明るく陽気な、そして、美しい景色や芸術にあふれるかの国が、ふたたび力を
取り戻しますように。

友だちは、イタリアと、世界のために祈ってくださいといいました。
どうか、ひとりでも多くの人が助かって、ひとりでも感染者が少なくて、
一日も早く、ワクチンや治療法ができて、それが行き渡りますようにと祈り続けています。

桜咲き、コロナウイルスに揺れる春2020年03月01日 22:00


大垣駅北口の桜

実家の大垣市では、先月、早くも駅の桜が咲き始めました。
そして、今日、手紙を出すついでに見に行ったら、もうこんなに満開。
ただ、コロナウイルスの影響でしょう。駅もその周辺も人通りが少なかったです。
感染された方が早く回復されますよう、感染が終息へと向かいますようにと祈るばかりです。

今回のように、感染症の流行が原因で、学校が突然長い休みに入ったり、
イベントが中止になったりという事態は、初めてですよね。
未知のウイルスの脅威に対して、わたしたちは、どう行動したらよいのか。
しっかり封じ込められるよう、
そして、次に同じようなことがあったときに、教訓とできるように、
ひとりひとりが考えて、乗り越えていかなくてはならないと思います。

いつか、もっと恐ろしいウイルスのパンデミックが起こらないとも限りません。
また、気候変動も、本当は同じくらい(あるいはもっと)差し迫った問題だと感じます。
今回、世界中が一生懸命対策を練ろうとして動いているのを見て、
そうした問題にも、世界は対処していけるはずだという思いを、強くしました。

初雪!2020年02月10日 20:57


2020年初雪

実家の岐阜でようやく初雪! 観測史上最も遅い初雪だそうです。
子どものころは、冬になると何度も雪が降ったし、大雪もめずらしくありませんでした。

↓こちらは、数年前の雪景色。年に一度はこれくらい降っていました。

雪の庭

ここ数年、少なくなりましたが、それでも、12月には降っていました。
この冬は降らないかもしれないと心配していましたが、ようやく初雪です。
伊吹山も、白くなりました。

うれしくなって外に出て、セーターに舞い落ちる雪の結晶をいくつも見ました。
雪の結晶は、本当にきれいです。どれも六角形だけど、どれひとつとして同じ形は
ありません。

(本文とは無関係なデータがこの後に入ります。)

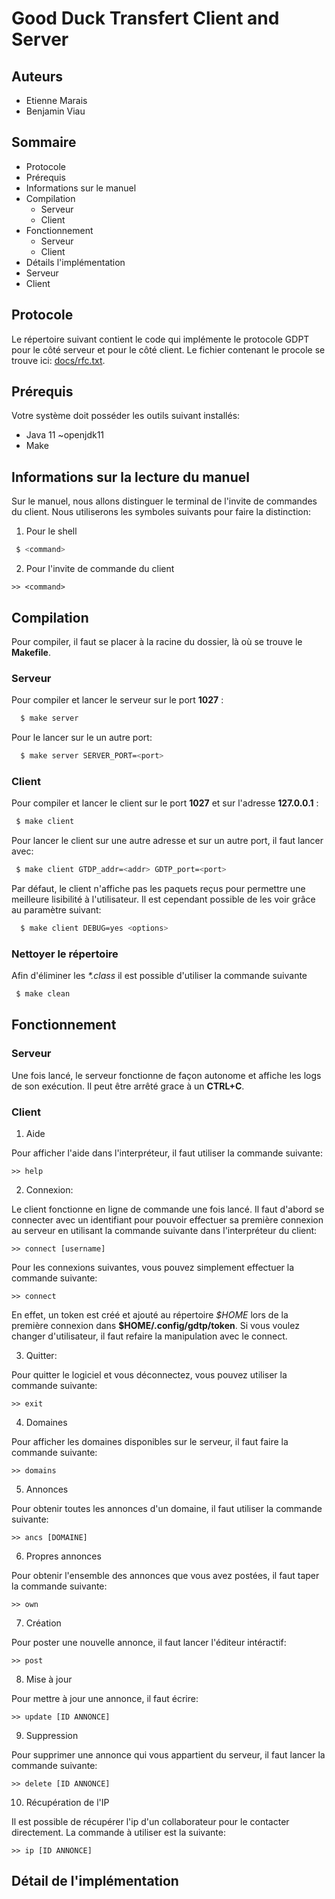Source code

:# Good Duck Transfert Client and Server

## Auteurs
* Etienne Marais
* Benjamin Viau

## Sommaire

 - Protocole
 - Prérequis
 - Informations sur le manuel
 - Compilation
    - Serveur
    - Client
 - Fonctionnement
    - Serveur
    - Client
 - Détails l'implémentation
  - Serveur
  - Client

## Protocole
Le répertoire suivant contient le code qui implémente le protocole GDPT pour le côté serveur et pour le côté client.
Le fichier contenant le procole se trouve ici: [docs/rfc.txt](docs/rfc.txt).

## Prérequis

Votre système doit posséder les outils suivant installés:
- Java 11 ~openjdk11
- Make

## Informations sur la lecture du manuel

Sur le manuel, nous allons distinguer le terminal de l'invite de commandes du client. Nous utiliserons les symboles suivants
pour faire la distinction:
1. Pour le shell

```sh
 $ <command>
```

2. Pour l'invite de commande du client
```
>> <command>
```

## Compilation

Pour compiler, il faut se placer à la racine du dossier, là où se trouve le **Makefile**.


### Serveur

Pour compiler et lancer le serveur sur le port **1027** :
```sh
  $ make server
```
Pour le lancer sur le un autre port:
```sh
  $ make server SERVER_PORT=<port>
```

### Client

Pour compiler et lancer le client sur le port **1027** et sur l'adresse **127.0.0.1** :
```sh
 $ make client
```
Pour lancer le client sur une autre adresse et sur un autre port, il faut lancer avec:
```sh
 $ make client GTDP_addr=<addr> GDTP_port=<port>
```

Par défaut, le client n'affiche pas les paquets reçus pour permettre une meilleure lisibilité
à l'utilisateur. Il est cependant possible de les voir grâce au paramètre suivant:
```sh
  $ make client DEBUG=yes <options>
```

### Nettoyer le répertoire

Afin d'éliminer les *\*.class* il est possible d'utiliser la commande suivante
```sh
 $ make clean
```

## Fonctionnement

### Serveur

Une fois lancé, le serveur fonctionne de façon autonome et affiche les logs
de son exécution. Il peut être arrêté grace à un **CTRL+C**.

### Client

1. Aide

Pour afficher l'aide dans l'interpréteur, il faut utiliser la commande suivante:
```
>> help
```

2. Connexion:

Le client fonctionne en ligne de commande une fois lancé. Il faut d'abord se connecter
avec un identifiant pour pouvoir effectuer sa première connexion au serveur en utilisant
la commande suivante dans l'interpréteur du client:
```
>> connect [username]
```
Pour les connexions suivantes, vous pouvez simplement effectuer la commande suivante:
```
>> connect
```
En effet, un token est créé et ajouté au répertoire *\$HOME* lors de la première connexion
dans **\$HOME/.config/gdtp/token**. Si vous voulez changer d'utilisateur, il faut refaire
la manipulation avec le connect.

3. Quitter:

Pour quitter le logiciel et vous déconnectez, vous pouvez utiliser la commande suivante:
```
>> exit
```

4. Domaines

Pour afficher les domaines disponibles sur le serveur, il faut faire la commande suivante:
```
>> domains
```

5. Annonces

Pour obtenir toutes les annonces d'un domaine, il faut utiliser la commande suivante:
```
>> ancs [DOMAINE]
```

6. Propres annonces

Pour obtenir l'ensemble des annonces que vous avez postées, il faut taper la commande suivante:
```
>> own
```

7. Création

Pour poster une nouvelle annonce, il faut lancer l'éditeur intéractif:
```
>> post
```

8. Mise à jour

Pour mettre à jour une annonce, il faut écrire:
```
>> update [ID ANNONCE]
```

9. Suppression

Pour supprimer une annonce qui vous appartient du serveur, il faut lancer la commande suivante:
 ```
 >> delete [ID ANNONCE]
 ```

10. Récupération de l'IP

Il est possible de récupérer l'ip d'un collaborateur pour le contacter directement.
La commande à utiliser est la suivante:
```
>> ip [ID ANNONCE]
```

## Détail de l'implémentation
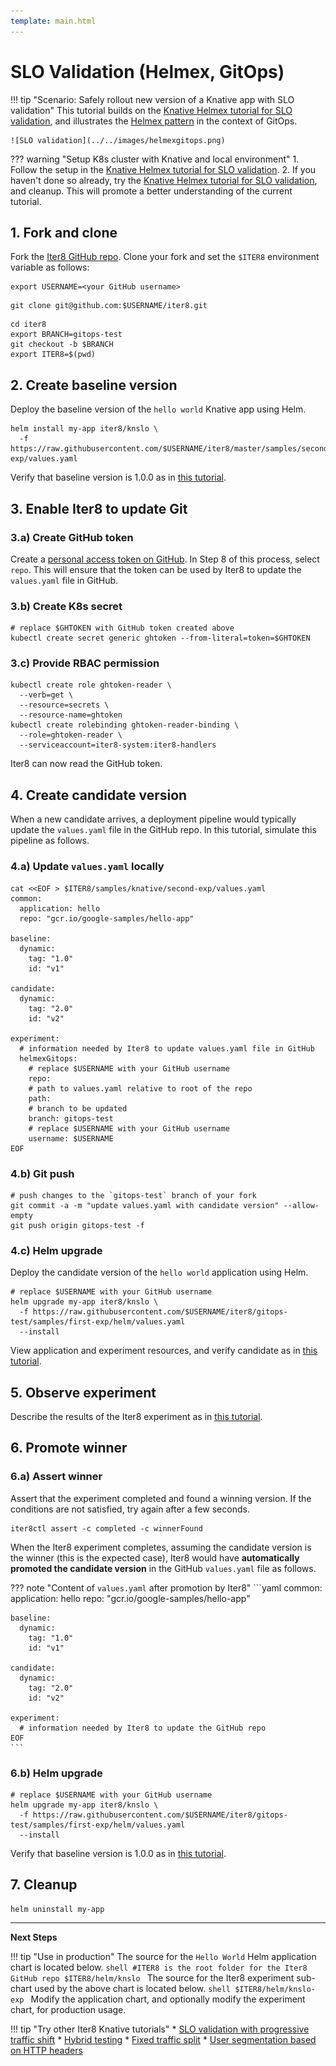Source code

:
 ```yaml
---
template: main.html
---
```


# SLO Validation (Helmex, GitOps)

!!! tip "Scenario: Safely rollout new version of a Knative app with SLO validation"
    This tutorial builds on the [Knative Helmex tutorial for SLO validation](slovalidation-helmex.md), and illustrates the [Helmex pattern](../../concepts/whatisiter8.md#what-is-helmex) in the context of GitOps.

    ![SLO validation](../../images/helmexgitops.png)

??? warning "Setup K8s cluster with Knative and local environment"
    1. Follow the setup in the [Knative Helmex tutorial for SLO validation](slovalidation-helmex.md).
    2. If you haven't done so already, try the [Knative Helmex tutorial for SLO validation](slovalidation-helmex.md), and cleanup. This will promote a better understanding of the current tutorial.

## 1. Fork and clone
Fork the [Iter8 GitHub repo](https://github.com/iter8-tools/iter8). Clone your fork and set the `$ITER8` environment variable as follows:

```shell
export USERNAME=<your GitHub username>
```
```shell
git clone git@github.com:$USERNAME/iter8.git
```

```
cd iter8
export BRANCH=gitops-test
git checkout -b $BRANCH
export ITER8=$(pwd)
```

## 2. Create baseline version
Deploy the baseline version of the `hello world` Knative app using Helm.

```shell
helm install my-app iter8/knslo \
  -f https://raw.githubusercontent.com/$USERNAME/iter8/master/samples/second-exp/values.yaml
```

Verify that baseline version is 1.0.0 as in [this tutorial](slovalidation-helmex.md#1-create-baseline-version).

## 3. Enable Iter8 to update Git

### 3.a) Create GitHub token
Create a [personal access token on GitHub](https://docs.github.com/en/github/authenticating-to-github/keeping-your-account-and-data-secure/creating-a-personal-access-token). In Step 8 of this process, select `repo`. This will ensure that the token can be used by Iter8 to update the `values.yaml` file in GitHub.

### 3.b) Create K8s secret
```shell
# replace $GHTOKEN with GitHub token created above
kubectl create secret generic ghtoken --from-literal=token=$GHTOKEN
```

### 3.c) Provide RBAC permission
```shell
kubectl create role ghtoken-reader \
  --verb=get \
  --resource=secrets \
  --resource-name=ghtoken
kubectl create rolebinding ghtoken-reader-binding \
  --role=ghtoken-reader \
  --serviceaccount=iter8-system:iter8-handlers
```

Iter8 can now read the GitHub token.

## 4. Create candidate version
When a new candidate arrives, a deployment pipeline would typically update the `values.yaml` file in the GitHub repo. In this tutorial, simulate this pipeline as follows.

### 4.a) Update `values.yaml` locally

```shell
cat <<EOF > $ITER8/samples/knative/second-exp/values.yaml
common:
  application: hello
  repo: "gcr.io/google-samples/hello-app"

baseline:
  dynamic:
    tag: "1.0"
    id: "v1"

candidate:
  dynamic:
    tag: "2.0"
    id: "v2"

experiment:
  # information needed by Iter8 to update values.yaml file in GitHub
  helmexGitops:
    # replace $USERNAME with your GitHub username
    repo: 
    # path to values.yaml relative to root of the repo
    path:
    # branch to be updated
    branch: gitops-test
    # replace $USERNAME with your GitHub username
    username: $USERNAME
EOF
```

### 4.b) Git push

```shell
# push changes to the `gitops-test` branch of your fork
git commit -a -m "update values.yaml with candidate version" --allow-empty
git push origin gitops-test -f
```

### 4.c) Helm upgrade
Deploy the candidate version of the `hello world` application using Helm.
```shell
# replace $USERNAME with your GitHub username
helm upgrade my-app iter8/knslo \
  -f https://raw.githubusercontent.com/$USERNAME/iter8/gitops-test/samples/first-exp/helm/values.yaml
  --install
```

View application and experiment resources, and verify candidate as in [this tutorial](slovalidation-helmex.md#2-create-candidate-version).

## 5. Observe experiment
Describe the results of the Iter8 experiment as in [this tutorial](slovalidation-helmex.md#3-observe-experiment).

## 6. Promote winner

### 6.a) Assert winner
Assert that the experiment completed and found a winning version. If the conditions are not satisfied, try again after a few seconds.
```shell
iter8ctl assert -c completed -c winnerFound
```

When the Iter8 experiment completes, assuming the candidate version is the winner (this is the expected case), Iter8 would have **automatically promoted the candidate version** in the GitHub `values.yaml` file as follows.

??? note "Content of `values.yaml` after promotion by Iter8"
    ```yaml
    common:
      application: hello
      repo: "gcr.io/google-samples/hello-app"

    baseline:
      dynamic:
        tag: "1.0"
        id: "v1"

    candidate:
      dynamic:
        tag: "2.0"
        id: "v2"

    experiment:
      # information needed by Iter8 to update the GitHub repo
    EOF
    ```

### 6.b) Helm upgrade
```shell
# replace $USERNAME with your GitHub username
helm upgrade my-app iter8/knslo \
  -f https://raw.githubusercontent.com/$USERNAME/iter8/gitops-test/samples/first-exp/helm/values.yaml
  --install
```

Verify that baseline version is 1.0.0 as in [this tutorial](slovalidation-helmex.md#4-promote-winner).

## 7. Cleanup
```shell
helm uninstall my-app
```

***

**Next Steps**

!!! tip "Use in production"
    The source for the `Hello World` Helm application chart is located below.
    ```shell
    #ITER8 is the root folder for the Iter8 GitHub repo
    $ITER8/helm/knslo
    ```
    The source for the Iter8 experiment sub-chart used by the above chart is located below.
    ```shell
    $ITER8/helm/knslo-exp
    ```
    Modify the application chart, and optionally modify the experiment chart, for production usage.

!!! tip "Try other Iter8 Knative tutorials"
    * [SLO validation with progressive traffic shift](testing-strategies/slovalidation.md)
    * [Hybrid testing](testing-strategies/hybrid.md)
    * [Fixed traffic split](rollout-strategies/fixed-split.md)
    * [User segmentation based on HTTP headers](rollout-strategies/user-segmentation.md)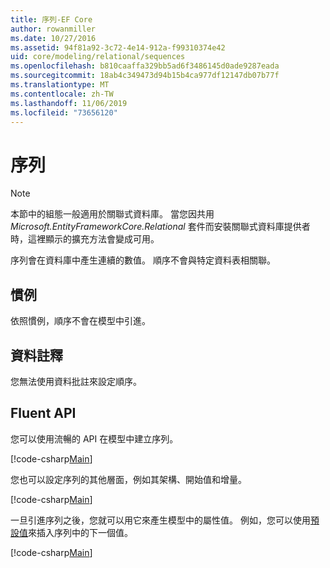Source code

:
 ```yaml
---
title: 序列-EF Core
author: rowanmiller
ms.date: 10/27/2016
ms.assetid: 94f81a92-3c72-4e14-912a-f99310374e42
uid: core/modeling/relational/sequences
ms.openlocfilehash: b810caaffa329bb5ad6f3486145d0ade9287eada
ms.sourcegitcommit: 18ab4c349473d94b15b4ca977df12147db07b77f
ms.translationtype: MT
ms.contentlocale: zh-TW
ms.lasthandoff: 11/06/2019
ms.locfileid: "73656120"
---
```

# <a name="sequences"></a>序列

> [!NOTE]  
> 本節中的組態一般適用於關聯式資料庫。 當您因共用 *Microsoft.EntityFrameworkCore.Relational* 套件而安裝關聯式資料庫提供者時，這裡顯示的擴充方法會變成可用。

序列會在資料庫中產生連續的數值。 順序不會與特定資料表相關聯。

## <a name="conventions"></a>慣例

依照慣例，順序不會在模型中引進。

## <a name="data-annotations"></a>資料註釋

您無法使用資料批註來設定順序。

## <a name="fluent-api"></a>Fluent API

您可以使用流暢的 API 在模型中建立序列。

[!code-csharp[Main](../../../../samples/core/Modeling/FluentAPI/Relational/Sequence.cs?name=Model&highlight=7)]

您也可以設定序列的其他層面，例如其架構、開始值和增量。

[!code-csharp[Main](../../../../samples/core/Modeling/FluentAPI/Relational/SequenceConfigured.cs?name=Sequence&highlight=7,8,9)]

一旦引進序列之後，您就可以用它來產生模型中的屬性值。 例如，您可以使用[預設值](default-values.md)來插入序列中的下一個值。

[!code-csharp[Main](../../../../samples/core/Modeling/FluentAPI/Relational/SequenceUsed.cs?name=Default&highlight=13)]
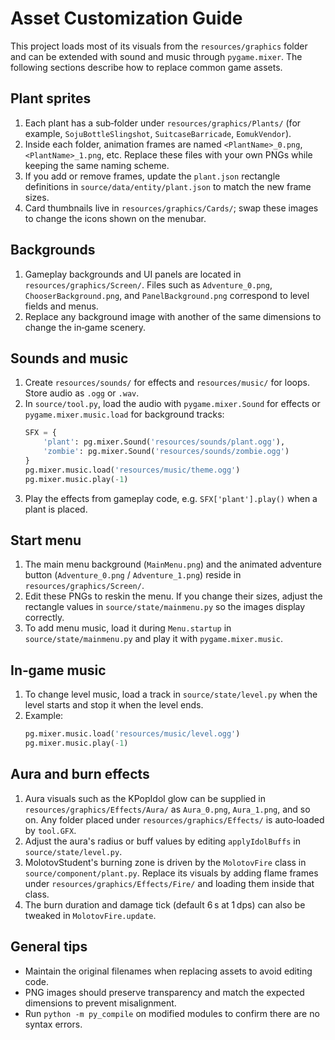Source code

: # Asset Customization Guide

This project loads most of its visuals from the `resources/graphics` folder and can be extended with sound and music through `pygame.mixer`.  The following sections describe how to replace common game assets.

## Plant sprites

1. Each plant has a sub‑folder under `resources/graphics/Plants/` (for example, `SojuBottleSlingshot`, `SuitcaseBarricade`, `EomukVendor`).
2. Inside each folder, animation frames are named `<PlantName>_0.png`, `<PlantName>_1.png`, etc.  Replace these files with your own PNGs while keeping the same naming scheme.
3. If you add or remove frames, update the `plant.json` rectangle definitions in `source/data/entity/plant.json` to match the new frame sizes.
4. Card thumbnails live in `resources/graphics/Cards/`; swap these images to change the icons shown on the menubar.

## Backgrounds
1. Gameplay backgrounds and UI panels are located in `resources/graphics/Screen/`.  Files such as `Adventure_0.png`, `ChooserBackground.png`, and `PanelBackground.png` correspond to level fields and menus.
2. Replace any background image with another of the same dimensions to change the in‑game scenery.

## Sounds and music
1. Create `resources/sounds/` for effects and `resources/music/` for loops.  Store audio as `.ogg` or `.wav`.
2. In `source/tool.py`, load the audio with `pygame.mixer.Sound` for effects or `pygame.mixer.music.load` for background tracks:
   ```python
   SFX = {
       'plant': pg.mixer.Sound('resources/sounds/plant.ogg'),
       'zombie': pg.mixer.Sound('resources/sounds/zombie.ogg')
   }
   pg.mixer.music.load('resources/music/theme.ogg')
   pg.mixer.music.play(-1)
   ```
3. Play the effects from gameplay code, e.g. `SFX['plant'].play()` when a plant is placed.

## Start menu
1. The main menu background (`MainMenu.png`) and the animated adventure button (`Adventure_0.png` / `Adventure_1.png`) reside in `resources/graphics/Screen/`.
2. Edit these PNGs to reskin the menu.  If you change their sizes, adjust the rectangle values in `source/state/mainmenu.py` so the images display correctly.
3. To add menu music, load it during `Menu.startup` in `source/state/mainmenu.py` and play it with `pygame.mixer.music`.

## In‑game music
1. To change level music, load a track in `source/state/level.py` when the level starts and stop it when the level ends.
2. Example:
   ```python
   pg.mixer.music.load('resources/music/level.ogg')
   pg.mixer.music.play(-1)
   ```

## Aura and burn effects
1. Aura visuals such as the KPopIdol glow can be supplied in `resources/graphics/Effects/Aura/` as `Aura_0.png`, `Aura_1.png`, and so on.  Any folder placed under `resources/graphics/Effects/` is auto‑loaded by `tool.GFX`.
2. Adjust the aura's radius or buff values by editing `applyIdolBuffs` in `source/state/level.py`.
3. MolotovStudent's burning zone is driven by the `MolotovFire` class in `source/component/plant.py`.  Replace its visuals by adding flame frames under `resources/graphics/Effects/Fire/` and loading them inside that class.
4. The burn duration and damage tick (default 6 s at 1 dps) can also be tweaked in `MolotovFire.update`.

## General tips
- Maintain the original filenames when replacing assets to avoid editing code.
- PNG images should preserve transparency and match the expected dimensions to prevent misalignment.
- Run `python -m py_compile` on modified modules to confirm there are no syntax errors.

自然が生み出す模様の美しさに、ただ見とれてしまいます。

サラファーンの星では、雪は大切なエレメントのひとつ。
『石と星の夜』のプロローグでは、フィーンのヨルセイスが、初めて人の世界に
降り立った少年の日を回想します。

彼は9歳。幼子(おさなご)を腕に抱えて船から降り立ったとき、
空気は澄んで凛として、白い羽毛のようなものが、
空からはらはらと舞い降りていました。
初めて見る雪でした。フィーンの旧世界は暖かく、雪は降らなかったのです。

その雪のひとひらが、幼子のほおに落ち、雫となって真珠のようにすべり落ちます。
幼子は、やがて王妃になるのですが、そんな運命など少しも知らずに、
ヨルセイスの腕ですやすやと眠っているのでした。
戦争で故郷を失い、長い航海をへてたどりついた人の世界。
ヨルセイスは、湖や丘に降る雪を見つめ、美しいところだと思います……。

今日の雪は、ヨルセイスがそのとき見たような、羽毛のような大きな雪。
空を見上げると、あとからあとから降ってきて、白い世界に吸い込まれそうでした。

『グレタ たったひとりのストライキ』2020年01月27日 16:35


グレタ たったひとりのストライキ

年末年始、『グレタ たったひとりのストライキ』を読んでいました。
グレタさんが気候のためのストライキを始めるまでの家族の物語が
母であるマレーナさんの、率直でわかりやすい語り口で綴られています。
翻訳も自然で読みやすく、先の見えない苦難の日々に立ち向かう家族の姿に
心を揺さぶられました。

物語は、グレタさんを襲ったある異変によって、
幸せだった一家に、嵐のような日々が訪れるところから始まります。

きっかけは、海に漂うプラスチックごみの映画。
南太平洋では、プラスチックごみの面積がメキシコの面積よりも大きな島を
つくっているというドキュメンタリーです。

その映画を学校で見たグレタさんは、ショックを受けて泣きだします。
ほかの子どもたちも動揺しますが、先生がニューヨークで結婚式を挙げると
言ったとたんに、その話に夢中になります。
けれど、グレタさんはみんなの仲間に加われませんでした。
脳裏に海のごみの山が焼きついて離れなかったのです。
彼女はお昼も食べられず、ひとり泣き続けました。

五年生になったばかりのグレタさんは、
食欲を失い、笑わなくなり、話さなくなりました。
パニック発作も起こすようになります。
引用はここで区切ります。